WRMEA Archives 1988-1993 - 1992 October

October 1992, Page 39

Education

What Did You Do This Summer?

By Andrea W. Lorenz

While Washington Report readers were vacationing or wishing they were, here's what some of their Middle East scholar and activist colleagues were doing this summer.

John Duke Anthony, president of the National Council on U.S.-Arab Relations, led two groups of professors and community leaders on study visits to Syria. In addition, he completed a book on Bahrain for the Children's Press Enchantment of the World series and wrote an article entitled "Betwixt War and Peace, the GCC Between Summits" which will appear in the fall issue of Middle East Insight.

Michael Collins Dunn, editor of the International Estimate and Washington Report columnist, authored a study on Tunisia entitled Renaissance or Radicalism, Political Islam: The Case of Tunisia's Al-Nahda.

Islamic scholar John Esposito, of the College of the Holy Cross, finished a new book, The Islamic Threat: Myth or Reality?, published in August by Oxford University Press. He also worked on his contribution to The Encyclopedia of the Modern Islamic World, to be published by Oxford University Press in 1995. In addition, he and historian John Voll, who was recently elected president of the Middle East Studies Association, are co-authoring two works, Democracy, Identity, and Conflict Resolution in the Islamic World, which will appear as a monograph next year, and Makers of Contemporary Islam, interviews with a dozen contemporary Islamic intellectuals and activists.

Nikki Keddie, author of books on revolutionary Iran, is editing a new journal, Contention: Debates in Society, Culture, and Science, published by the University of Indiana Press.
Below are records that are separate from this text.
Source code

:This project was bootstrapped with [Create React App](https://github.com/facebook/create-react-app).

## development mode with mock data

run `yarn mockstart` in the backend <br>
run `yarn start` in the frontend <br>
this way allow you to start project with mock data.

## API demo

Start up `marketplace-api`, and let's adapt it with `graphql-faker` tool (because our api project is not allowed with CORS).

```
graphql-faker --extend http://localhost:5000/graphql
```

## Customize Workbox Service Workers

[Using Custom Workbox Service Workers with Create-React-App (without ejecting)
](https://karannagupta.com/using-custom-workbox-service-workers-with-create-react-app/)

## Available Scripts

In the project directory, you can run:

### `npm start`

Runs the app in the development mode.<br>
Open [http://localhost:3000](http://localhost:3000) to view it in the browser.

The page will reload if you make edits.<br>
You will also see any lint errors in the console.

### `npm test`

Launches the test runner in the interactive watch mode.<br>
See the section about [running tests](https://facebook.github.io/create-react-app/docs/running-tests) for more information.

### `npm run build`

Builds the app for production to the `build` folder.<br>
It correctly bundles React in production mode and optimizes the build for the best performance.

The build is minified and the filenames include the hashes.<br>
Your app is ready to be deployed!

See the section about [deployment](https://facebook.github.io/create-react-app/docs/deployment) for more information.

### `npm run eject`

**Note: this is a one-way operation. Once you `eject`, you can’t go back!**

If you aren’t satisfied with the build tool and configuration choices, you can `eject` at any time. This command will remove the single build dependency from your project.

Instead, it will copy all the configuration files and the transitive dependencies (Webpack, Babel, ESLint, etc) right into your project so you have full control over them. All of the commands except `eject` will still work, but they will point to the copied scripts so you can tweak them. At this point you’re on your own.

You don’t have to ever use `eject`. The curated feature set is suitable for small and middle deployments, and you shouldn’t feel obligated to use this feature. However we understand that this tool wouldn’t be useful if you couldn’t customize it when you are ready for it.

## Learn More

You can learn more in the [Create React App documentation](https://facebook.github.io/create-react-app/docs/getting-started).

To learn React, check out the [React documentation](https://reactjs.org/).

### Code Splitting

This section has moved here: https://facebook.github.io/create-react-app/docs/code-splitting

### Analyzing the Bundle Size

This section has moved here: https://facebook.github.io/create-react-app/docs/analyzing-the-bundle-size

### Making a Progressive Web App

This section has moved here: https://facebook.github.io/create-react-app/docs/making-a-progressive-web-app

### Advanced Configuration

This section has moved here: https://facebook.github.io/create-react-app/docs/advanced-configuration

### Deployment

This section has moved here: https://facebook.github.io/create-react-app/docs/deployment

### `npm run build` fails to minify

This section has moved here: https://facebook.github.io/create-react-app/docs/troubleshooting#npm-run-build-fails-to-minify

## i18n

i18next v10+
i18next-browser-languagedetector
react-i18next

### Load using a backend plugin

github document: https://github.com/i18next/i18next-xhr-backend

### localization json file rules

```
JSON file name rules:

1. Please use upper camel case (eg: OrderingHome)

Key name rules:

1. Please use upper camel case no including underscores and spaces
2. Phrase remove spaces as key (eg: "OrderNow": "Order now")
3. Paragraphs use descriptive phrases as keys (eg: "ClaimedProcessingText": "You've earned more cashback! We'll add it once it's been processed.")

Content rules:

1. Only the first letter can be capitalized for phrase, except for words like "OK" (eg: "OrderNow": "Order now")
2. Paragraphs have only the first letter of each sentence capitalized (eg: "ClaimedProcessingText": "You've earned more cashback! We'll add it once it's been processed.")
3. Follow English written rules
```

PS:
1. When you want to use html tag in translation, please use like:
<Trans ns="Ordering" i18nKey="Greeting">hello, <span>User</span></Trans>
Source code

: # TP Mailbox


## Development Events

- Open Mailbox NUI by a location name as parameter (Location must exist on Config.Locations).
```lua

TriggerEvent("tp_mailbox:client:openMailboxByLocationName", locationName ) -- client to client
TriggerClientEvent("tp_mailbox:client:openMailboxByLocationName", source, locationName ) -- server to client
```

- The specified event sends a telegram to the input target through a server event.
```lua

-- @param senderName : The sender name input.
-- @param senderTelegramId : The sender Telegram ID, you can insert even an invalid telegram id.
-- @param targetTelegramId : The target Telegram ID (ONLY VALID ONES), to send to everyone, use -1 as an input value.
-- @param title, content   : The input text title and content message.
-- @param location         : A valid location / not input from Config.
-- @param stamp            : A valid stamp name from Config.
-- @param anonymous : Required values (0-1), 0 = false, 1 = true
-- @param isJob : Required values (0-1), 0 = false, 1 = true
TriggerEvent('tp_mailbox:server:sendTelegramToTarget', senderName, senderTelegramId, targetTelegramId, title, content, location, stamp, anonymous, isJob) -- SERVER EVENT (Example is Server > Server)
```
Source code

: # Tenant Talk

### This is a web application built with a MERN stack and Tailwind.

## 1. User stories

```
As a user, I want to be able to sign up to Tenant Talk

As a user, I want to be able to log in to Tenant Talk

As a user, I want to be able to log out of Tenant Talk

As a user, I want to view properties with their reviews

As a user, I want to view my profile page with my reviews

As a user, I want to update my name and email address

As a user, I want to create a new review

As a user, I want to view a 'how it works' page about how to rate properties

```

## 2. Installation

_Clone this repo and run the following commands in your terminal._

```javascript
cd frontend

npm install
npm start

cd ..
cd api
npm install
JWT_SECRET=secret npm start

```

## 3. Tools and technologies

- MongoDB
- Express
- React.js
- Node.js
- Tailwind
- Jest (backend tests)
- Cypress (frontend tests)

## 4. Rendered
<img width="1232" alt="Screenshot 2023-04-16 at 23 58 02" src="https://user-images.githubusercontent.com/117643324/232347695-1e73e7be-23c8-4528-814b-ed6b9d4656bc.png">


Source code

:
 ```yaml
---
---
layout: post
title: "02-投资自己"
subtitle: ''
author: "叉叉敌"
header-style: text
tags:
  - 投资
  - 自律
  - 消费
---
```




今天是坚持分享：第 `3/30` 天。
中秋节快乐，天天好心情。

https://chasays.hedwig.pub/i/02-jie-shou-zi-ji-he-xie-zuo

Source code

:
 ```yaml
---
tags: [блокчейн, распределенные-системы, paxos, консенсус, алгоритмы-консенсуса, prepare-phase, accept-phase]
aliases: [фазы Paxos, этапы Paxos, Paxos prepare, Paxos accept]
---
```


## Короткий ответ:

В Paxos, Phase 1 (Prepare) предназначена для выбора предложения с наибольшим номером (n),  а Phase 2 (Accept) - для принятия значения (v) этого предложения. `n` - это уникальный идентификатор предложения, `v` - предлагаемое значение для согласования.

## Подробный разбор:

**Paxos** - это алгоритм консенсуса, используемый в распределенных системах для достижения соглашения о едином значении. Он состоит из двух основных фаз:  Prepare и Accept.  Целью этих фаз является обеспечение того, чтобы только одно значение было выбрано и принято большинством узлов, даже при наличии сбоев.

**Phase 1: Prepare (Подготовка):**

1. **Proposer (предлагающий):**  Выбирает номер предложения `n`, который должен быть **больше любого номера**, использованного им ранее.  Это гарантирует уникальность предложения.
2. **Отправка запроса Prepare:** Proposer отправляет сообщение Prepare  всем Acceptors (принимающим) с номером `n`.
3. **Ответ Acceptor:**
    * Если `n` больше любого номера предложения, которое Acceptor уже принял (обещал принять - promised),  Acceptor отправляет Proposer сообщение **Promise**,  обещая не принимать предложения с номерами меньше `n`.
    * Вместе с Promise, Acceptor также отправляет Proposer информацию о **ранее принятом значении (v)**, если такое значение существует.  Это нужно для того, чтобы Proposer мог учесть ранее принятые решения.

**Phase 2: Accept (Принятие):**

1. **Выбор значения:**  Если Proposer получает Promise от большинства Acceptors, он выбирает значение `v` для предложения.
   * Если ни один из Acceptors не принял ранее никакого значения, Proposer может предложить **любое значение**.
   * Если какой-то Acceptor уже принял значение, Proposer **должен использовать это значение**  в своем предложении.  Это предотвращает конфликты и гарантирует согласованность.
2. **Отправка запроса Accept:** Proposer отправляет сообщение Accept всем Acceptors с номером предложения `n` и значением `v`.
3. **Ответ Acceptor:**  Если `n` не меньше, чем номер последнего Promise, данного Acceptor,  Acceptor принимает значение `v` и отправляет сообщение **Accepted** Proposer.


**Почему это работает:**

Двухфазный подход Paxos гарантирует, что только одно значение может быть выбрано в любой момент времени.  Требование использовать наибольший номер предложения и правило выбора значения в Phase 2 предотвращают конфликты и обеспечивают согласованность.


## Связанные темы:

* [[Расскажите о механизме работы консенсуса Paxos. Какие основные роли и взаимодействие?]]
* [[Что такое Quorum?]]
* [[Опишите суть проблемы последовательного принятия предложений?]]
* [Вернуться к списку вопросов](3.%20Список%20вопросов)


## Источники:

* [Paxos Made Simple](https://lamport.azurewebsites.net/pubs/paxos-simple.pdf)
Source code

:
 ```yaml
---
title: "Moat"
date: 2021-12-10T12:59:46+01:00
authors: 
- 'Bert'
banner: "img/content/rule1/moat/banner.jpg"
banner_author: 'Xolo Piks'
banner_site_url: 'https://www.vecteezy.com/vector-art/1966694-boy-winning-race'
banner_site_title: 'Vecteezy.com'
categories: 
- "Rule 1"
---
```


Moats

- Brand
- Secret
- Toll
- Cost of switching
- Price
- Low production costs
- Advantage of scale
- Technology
The summer issue will contain articles on Christian Zionism, Islamic revival, and the work of Wilfred Thesiger.

Kanan Makiya, who wrote Republic of Fear under the pseudonym Samir Al-Khalil, spent the summer in London completing his new book, Cruelty and Silence: War, Tyranny, Uprising and the Arab World, to be published this fall by W.W. Norton in New York and Hutchinson in London.

Phebe Marr, the author of A Modern History of Iraq and senior fellow at the National Defense University's Institute for National Strategic Studies, finished a book entitled Riding the Tiger: The Middle East Challenge After the Cold War with William Lewis, director of Security Policy Studies at George Washington University. The book, due to be published this year by Westview Press, assesses the impact of global changes on trends in the region. Dr. Marr also traveled to northern Iraq and Jordan to gather material for a forthcoming update of A Modern History of Iraq.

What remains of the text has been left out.